(Exercise inputs)

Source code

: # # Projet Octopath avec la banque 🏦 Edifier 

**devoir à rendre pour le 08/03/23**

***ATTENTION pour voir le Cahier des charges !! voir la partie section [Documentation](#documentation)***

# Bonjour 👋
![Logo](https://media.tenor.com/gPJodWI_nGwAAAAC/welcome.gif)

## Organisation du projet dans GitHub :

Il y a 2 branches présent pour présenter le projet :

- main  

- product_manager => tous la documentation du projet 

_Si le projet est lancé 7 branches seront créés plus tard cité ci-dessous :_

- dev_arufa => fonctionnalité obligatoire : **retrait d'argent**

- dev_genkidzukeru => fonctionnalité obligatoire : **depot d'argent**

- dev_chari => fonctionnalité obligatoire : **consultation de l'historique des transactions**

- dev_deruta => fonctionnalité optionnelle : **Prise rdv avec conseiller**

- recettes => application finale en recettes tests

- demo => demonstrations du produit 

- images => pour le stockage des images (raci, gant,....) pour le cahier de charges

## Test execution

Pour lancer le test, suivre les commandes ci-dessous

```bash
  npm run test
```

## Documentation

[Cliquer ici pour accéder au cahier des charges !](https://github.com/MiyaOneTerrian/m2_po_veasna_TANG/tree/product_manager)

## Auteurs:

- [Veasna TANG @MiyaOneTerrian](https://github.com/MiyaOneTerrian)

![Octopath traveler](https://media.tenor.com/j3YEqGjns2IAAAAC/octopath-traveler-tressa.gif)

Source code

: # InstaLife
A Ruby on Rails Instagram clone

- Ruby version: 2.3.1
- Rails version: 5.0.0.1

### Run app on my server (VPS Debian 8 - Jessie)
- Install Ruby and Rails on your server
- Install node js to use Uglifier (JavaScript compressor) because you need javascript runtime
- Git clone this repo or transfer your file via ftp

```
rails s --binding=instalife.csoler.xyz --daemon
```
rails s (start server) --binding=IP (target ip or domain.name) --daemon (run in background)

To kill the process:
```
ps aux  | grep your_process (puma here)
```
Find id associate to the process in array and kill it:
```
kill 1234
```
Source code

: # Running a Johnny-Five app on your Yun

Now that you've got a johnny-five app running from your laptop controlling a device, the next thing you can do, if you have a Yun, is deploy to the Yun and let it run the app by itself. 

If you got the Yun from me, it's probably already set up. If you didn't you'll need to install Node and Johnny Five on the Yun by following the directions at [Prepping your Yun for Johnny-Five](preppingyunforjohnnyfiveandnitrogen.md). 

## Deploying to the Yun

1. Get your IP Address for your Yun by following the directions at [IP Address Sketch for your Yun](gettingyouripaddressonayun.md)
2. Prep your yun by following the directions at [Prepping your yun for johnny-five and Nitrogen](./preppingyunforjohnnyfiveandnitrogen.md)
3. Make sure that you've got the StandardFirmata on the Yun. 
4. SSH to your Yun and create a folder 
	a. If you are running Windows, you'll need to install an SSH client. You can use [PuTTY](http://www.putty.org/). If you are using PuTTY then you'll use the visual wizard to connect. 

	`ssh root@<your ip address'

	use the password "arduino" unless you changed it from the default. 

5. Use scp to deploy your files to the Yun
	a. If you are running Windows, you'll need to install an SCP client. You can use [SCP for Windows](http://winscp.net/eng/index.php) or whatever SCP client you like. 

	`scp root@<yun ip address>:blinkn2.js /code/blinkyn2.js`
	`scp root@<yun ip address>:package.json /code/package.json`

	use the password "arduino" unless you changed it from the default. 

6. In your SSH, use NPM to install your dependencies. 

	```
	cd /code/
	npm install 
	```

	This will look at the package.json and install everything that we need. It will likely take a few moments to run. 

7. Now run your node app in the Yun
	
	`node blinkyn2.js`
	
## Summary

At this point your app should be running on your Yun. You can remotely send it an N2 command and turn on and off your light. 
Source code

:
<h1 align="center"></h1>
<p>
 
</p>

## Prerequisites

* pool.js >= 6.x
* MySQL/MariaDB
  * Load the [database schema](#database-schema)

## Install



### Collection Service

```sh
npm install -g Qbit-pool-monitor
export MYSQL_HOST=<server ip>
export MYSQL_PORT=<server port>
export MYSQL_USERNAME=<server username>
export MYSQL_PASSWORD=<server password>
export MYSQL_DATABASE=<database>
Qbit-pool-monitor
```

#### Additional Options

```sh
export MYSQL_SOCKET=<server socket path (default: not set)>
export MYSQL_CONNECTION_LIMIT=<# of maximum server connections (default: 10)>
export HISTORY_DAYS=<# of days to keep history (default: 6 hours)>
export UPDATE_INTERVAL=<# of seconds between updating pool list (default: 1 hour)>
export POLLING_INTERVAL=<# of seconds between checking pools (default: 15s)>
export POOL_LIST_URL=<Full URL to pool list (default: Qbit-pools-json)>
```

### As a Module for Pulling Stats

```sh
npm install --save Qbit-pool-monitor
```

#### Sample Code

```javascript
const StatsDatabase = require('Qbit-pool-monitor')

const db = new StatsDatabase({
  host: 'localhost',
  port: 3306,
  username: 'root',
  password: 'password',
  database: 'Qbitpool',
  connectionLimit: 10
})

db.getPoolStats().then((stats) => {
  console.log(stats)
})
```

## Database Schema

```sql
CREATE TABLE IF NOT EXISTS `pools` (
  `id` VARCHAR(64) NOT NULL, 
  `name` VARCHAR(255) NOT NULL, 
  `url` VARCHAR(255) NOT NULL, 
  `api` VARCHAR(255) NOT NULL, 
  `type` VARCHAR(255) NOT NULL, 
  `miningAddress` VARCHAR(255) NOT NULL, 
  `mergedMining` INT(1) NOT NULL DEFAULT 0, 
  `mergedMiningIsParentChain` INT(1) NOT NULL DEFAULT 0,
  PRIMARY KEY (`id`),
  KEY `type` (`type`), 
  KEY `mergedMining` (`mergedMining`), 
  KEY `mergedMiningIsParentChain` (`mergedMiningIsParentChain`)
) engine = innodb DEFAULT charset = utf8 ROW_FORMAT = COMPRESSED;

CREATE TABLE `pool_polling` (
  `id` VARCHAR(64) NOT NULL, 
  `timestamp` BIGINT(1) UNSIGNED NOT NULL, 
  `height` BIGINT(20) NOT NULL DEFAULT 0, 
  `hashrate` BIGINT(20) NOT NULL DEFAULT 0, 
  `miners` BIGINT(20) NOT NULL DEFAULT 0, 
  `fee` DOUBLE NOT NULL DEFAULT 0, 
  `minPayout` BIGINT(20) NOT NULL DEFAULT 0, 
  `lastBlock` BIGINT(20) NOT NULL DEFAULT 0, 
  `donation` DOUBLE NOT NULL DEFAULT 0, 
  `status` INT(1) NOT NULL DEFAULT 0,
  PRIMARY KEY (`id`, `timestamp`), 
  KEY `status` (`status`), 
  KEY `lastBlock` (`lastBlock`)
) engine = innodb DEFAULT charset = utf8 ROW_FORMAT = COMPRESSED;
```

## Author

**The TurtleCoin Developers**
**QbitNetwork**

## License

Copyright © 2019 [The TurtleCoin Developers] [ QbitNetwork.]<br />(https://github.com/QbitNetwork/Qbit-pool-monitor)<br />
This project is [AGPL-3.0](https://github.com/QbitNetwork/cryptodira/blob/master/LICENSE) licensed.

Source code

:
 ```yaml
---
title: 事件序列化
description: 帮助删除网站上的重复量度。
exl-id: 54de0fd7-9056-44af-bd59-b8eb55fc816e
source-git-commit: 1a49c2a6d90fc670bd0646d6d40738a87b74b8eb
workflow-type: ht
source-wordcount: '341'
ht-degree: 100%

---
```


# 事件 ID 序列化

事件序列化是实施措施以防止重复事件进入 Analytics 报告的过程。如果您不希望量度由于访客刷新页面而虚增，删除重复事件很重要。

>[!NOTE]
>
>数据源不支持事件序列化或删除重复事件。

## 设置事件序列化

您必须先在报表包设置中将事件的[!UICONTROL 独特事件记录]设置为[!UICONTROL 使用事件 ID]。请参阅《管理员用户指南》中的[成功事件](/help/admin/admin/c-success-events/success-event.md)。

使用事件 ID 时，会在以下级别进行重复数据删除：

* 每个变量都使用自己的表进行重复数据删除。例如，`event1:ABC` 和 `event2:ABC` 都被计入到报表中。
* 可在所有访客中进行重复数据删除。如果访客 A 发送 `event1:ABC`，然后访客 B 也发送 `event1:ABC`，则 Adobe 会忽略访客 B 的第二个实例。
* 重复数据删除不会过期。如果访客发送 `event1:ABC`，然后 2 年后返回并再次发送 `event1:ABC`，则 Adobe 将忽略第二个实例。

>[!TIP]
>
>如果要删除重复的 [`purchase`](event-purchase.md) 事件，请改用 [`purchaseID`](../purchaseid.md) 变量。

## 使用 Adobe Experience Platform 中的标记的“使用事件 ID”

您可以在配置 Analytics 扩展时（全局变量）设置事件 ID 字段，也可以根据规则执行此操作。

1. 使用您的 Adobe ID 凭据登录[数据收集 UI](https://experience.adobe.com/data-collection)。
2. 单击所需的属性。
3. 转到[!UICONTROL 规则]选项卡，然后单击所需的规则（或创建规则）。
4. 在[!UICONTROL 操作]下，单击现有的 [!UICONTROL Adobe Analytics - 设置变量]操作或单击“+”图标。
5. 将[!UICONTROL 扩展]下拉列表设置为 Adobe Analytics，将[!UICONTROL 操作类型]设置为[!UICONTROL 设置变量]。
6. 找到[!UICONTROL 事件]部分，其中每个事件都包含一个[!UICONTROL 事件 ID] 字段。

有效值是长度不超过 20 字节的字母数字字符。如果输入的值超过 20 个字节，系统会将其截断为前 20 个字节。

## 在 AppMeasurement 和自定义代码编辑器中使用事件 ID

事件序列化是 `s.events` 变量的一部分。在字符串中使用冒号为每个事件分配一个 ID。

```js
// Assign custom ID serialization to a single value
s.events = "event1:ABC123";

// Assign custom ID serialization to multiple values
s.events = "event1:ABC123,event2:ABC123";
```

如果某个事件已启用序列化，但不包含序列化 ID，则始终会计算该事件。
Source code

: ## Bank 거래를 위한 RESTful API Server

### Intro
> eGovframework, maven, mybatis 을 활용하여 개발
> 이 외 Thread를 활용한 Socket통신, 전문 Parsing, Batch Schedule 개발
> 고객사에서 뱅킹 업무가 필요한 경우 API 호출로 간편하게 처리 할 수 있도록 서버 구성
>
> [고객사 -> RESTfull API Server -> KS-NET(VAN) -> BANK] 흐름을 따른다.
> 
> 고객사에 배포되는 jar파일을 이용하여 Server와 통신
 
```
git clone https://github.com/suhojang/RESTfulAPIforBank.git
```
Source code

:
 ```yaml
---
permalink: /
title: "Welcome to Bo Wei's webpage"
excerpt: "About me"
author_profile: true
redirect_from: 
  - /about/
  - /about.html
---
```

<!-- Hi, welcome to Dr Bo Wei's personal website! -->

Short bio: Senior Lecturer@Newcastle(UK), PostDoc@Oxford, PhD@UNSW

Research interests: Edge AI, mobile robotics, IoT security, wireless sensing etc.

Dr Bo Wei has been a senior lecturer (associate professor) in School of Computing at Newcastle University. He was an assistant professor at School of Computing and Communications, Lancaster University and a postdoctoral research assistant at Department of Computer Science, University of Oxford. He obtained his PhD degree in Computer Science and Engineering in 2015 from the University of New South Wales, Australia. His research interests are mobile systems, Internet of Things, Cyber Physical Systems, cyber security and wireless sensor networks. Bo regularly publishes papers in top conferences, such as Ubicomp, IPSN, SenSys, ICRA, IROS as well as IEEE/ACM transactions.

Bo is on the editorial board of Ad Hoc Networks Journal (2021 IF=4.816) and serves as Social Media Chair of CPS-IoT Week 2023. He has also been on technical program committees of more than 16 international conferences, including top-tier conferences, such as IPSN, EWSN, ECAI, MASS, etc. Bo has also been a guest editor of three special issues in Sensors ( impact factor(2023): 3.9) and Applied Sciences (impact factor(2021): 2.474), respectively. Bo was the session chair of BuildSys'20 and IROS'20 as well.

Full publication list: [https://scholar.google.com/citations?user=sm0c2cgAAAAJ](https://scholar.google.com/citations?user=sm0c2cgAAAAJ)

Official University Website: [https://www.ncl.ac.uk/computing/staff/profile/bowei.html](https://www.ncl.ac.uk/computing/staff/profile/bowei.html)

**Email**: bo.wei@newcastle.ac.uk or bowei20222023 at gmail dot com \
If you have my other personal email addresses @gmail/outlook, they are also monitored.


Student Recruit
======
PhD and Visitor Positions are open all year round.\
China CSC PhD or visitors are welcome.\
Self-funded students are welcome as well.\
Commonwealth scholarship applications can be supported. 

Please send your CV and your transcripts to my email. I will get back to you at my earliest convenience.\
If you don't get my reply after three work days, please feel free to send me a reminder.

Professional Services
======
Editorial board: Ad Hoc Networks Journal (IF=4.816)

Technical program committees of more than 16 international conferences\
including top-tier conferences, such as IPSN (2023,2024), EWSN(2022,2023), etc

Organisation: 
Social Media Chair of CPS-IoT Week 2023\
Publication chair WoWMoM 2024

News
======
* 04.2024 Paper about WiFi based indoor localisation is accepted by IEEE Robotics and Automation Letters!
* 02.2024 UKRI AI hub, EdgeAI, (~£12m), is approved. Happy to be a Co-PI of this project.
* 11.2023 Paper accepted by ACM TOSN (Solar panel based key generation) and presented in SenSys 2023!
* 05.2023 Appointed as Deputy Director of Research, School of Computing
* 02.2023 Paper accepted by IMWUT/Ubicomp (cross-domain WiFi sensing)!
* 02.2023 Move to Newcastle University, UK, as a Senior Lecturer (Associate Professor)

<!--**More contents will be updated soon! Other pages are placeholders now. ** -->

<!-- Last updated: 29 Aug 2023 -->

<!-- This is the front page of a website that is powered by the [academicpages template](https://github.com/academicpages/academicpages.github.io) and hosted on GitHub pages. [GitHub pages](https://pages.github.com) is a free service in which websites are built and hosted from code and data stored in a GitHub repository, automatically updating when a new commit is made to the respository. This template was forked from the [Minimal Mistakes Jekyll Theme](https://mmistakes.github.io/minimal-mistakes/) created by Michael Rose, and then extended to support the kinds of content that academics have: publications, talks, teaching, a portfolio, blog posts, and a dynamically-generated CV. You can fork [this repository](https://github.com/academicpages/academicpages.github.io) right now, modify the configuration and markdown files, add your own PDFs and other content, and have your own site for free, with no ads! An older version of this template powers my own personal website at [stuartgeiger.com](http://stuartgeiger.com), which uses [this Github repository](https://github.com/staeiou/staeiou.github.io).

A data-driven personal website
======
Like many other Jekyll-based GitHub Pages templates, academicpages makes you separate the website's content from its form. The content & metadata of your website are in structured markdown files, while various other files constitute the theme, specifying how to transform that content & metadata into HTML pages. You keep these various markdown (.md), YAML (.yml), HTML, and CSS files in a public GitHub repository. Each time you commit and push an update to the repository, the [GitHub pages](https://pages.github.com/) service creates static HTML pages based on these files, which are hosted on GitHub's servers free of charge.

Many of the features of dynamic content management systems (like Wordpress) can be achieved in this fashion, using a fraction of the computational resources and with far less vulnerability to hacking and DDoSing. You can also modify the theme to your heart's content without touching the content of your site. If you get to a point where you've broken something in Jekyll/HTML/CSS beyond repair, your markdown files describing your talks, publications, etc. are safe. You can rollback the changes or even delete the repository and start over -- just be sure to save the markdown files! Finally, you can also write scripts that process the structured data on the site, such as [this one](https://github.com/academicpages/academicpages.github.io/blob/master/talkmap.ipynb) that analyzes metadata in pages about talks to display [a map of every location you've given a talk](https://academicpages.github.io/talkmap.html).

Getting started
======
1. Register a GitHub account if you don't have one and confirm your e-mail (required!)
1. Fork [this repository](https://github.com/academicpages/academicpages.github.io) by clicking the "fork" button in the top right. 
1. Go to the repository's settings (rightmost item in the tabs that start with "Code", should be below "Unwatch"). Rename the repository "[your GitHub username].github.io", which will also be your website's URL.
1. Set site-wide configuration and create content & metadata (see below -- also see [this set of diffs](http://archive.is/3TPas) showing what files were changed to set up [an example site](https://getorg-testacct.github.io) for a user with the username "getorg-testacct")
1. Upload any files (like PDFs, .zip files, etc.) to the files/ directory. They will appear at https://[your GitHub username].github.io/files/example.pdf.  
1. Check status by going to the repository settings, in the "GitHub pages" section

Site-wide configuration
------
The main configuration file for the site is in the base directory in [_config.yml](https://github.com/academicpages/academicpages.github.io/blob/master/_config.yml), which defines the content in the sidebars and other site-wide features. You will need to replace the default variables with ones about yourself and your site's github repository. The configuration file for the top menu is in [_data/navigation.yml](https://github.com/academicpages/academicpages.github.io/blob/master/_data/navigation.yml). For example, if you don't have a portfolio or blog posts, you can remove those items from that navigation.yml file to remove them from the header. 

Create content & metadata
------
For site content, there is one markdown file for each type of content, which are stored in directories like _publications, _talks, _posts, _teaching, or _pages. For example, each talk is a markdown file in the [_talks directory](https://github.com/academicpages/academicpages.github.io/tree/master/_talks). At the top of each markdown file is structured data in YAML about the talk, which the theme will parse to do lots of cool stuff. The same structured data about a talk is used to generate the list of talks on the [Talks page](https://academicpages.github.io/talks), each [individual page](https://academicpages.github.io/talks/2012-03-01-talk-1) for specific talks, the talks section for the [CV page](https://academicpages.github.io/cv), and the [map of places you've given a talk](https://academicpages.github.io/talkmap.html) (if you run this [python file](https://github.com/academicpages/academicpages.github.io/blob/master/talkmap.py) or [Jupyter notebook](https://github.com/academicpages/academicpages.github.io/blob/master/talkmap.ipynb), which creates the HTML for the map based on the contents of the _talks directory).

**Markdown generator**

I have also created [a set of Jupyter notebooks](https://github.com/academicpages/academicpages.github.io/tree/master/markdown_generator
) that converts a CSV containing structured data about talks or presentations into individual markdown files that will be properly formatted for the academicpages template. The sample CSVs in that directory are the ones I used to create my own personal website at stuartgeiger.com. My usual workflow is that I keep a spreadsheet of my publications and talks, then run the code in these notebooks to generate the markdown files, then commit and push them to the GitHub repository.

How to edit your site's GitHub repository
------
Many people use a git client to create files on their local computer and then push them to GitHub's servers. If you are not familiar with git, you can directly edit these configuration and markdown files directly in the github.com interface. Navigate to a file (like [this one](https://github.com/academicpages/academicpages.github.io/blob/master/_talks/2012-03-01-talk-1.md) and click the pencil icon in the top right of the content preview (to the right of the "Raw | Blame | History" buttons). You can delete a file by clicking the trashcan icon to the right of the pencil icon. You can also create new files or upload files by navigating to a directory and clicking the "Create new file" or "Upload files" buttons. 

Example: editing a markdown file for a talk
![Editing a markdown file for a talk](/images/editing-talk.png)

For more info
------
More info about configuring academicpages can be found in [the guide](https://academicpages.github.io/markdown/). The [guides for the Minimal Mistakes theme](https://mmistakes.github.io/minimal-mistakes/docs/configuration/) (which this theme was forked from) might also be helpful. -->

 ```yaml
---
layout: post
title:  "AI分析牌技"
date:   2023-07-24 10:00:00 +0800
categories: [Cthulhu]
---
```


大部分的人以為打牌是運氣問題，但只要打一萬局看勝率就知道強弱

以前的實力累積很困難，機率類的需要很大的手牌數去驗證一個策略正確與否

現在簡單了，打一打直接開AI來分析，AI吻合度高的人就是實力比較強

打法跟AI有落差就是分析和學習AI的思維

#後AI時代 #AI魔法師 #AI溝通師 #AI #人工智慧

(End Exercise inputs)

Directions> Look over the material above and show each line where "password" appears.

Solution below>
	use the password "arduino" unless you changed it from the default. 
	use the password "arduino" unless you changed it from the default. 
export MYSQL_PASSWORD=<server password>
  password: 'password',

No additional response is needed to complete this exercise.